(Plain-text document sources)
=== Begin Enclosure ===
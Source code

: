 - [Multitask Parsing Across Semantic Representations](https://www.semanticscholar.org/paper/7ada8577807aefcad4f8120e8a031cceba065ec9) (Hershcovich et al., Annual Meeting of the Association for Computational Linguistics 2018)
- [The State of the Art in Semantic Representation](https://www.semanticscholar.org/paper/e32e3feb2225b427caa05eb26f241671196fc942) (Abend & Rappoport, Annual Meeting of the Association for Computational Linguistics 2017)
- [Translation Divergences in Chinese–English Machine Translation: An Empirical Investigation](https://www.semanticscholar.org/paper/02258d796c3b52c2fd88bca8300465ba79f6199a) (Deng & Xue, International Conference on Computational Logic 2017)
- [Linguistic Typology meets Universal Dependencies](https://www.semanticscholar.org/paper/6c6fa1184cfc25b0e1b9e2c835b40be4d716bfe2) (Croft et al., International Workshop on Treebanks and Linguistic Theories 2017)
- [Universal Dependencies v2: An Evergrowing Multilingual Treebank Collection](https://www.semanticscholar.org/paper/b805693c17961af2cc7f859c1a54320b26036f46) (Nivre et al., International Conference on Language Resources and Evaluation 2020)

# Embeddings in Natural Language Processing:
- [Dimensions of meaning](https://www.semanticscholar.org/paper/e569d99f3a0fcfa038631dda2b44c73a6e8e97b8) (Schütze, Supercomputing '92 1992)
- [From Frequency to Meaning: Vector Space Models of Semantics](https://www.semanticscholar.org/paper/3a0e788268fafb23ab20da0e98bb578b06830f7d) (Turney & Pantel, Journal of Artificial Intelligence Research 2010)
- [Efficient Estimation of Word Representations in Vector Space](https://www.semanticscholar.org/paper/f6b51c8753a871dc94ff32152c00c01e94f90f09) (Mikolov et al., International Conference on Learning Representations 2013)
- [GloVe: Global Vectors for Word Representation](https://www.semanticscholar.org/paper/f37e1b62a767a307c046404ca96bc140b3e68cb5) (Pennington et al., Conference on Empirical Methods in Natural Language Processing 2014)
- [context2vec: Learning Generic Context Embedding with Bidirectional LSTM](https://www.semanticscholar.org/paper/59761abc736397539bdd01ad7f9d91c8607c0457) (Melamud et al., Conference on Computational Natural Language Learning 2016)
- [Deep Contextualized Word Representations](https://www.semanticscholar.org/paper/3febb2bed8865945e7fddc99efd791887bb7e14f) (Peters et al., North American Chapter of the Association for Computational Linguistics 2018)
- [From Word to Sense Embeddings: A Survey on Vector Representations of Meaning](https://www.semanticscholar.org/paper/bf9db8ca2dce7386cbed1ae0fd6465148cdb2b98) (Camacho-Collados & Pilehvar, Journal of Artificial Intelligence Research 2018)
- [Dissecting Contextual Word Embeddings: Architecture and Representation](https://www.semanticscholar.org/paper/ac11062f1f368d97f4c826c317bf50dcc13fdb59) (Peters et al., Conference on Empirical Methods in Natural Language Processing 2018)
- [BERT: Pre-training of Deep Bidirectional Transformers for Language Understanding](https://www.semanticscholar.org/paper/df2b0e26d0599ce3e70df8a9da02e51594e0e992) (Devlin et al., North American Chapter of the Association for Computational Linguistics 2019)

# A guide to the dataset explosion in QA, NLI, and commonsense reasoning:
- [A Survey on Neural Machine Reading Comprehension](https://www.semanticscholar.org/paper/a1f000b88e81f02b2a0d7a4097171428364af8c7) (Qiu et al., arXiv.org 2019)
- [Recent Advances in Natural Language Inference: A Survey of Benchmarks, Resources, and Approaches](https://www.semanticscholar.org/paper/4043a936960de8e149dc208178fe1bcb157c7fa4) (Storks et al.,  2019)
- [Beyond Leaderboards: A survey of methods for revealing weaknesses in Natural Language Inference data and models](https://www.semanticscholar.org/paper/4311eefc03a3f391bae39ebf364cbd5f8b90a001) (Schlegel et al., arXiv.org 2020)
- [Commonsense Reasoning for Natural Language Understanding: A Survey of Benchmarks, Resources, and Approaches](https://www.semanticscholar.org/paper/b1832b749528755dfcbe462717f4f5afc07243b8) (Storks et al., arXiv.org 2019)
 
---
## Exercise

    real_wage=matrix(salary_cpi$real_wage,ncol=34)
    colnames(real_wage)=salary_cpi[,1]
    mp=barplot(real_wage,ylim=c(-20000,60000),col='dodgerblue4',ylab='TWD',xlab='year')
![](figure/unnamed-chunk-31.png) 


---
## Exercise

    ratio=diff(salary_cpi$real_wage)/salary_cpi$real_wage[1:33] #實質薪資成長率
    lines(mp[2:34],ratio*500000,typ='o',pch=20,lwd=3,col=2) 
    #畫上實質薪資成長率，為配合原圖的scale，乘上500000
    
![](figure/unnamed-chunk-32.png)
=== End Enclosure ===
Brief: All that belongs in your answer is the stretch of entries above from the line with "- [Efficient Estimation" through the line with "- [GloVe: Global", printed exactly.

Completed exercise:
- [Efficient Estimation of Word Representations in Vector Space](https://www.semanticscholar.org/paper/f6b51c8753a871dc94ff32152c00c01e94f90f09) (Mikolov et al., International Conference on Learning Representations 2013)
- [GloVe: Global Vectors for Word Representation](https://www.semanticscholar.org/paper/f37e1b62a767a307c046404ca96bc140b3e68cb5) (Pennington et al., Conference on Empirical Methods in Natural Language Processing 2014)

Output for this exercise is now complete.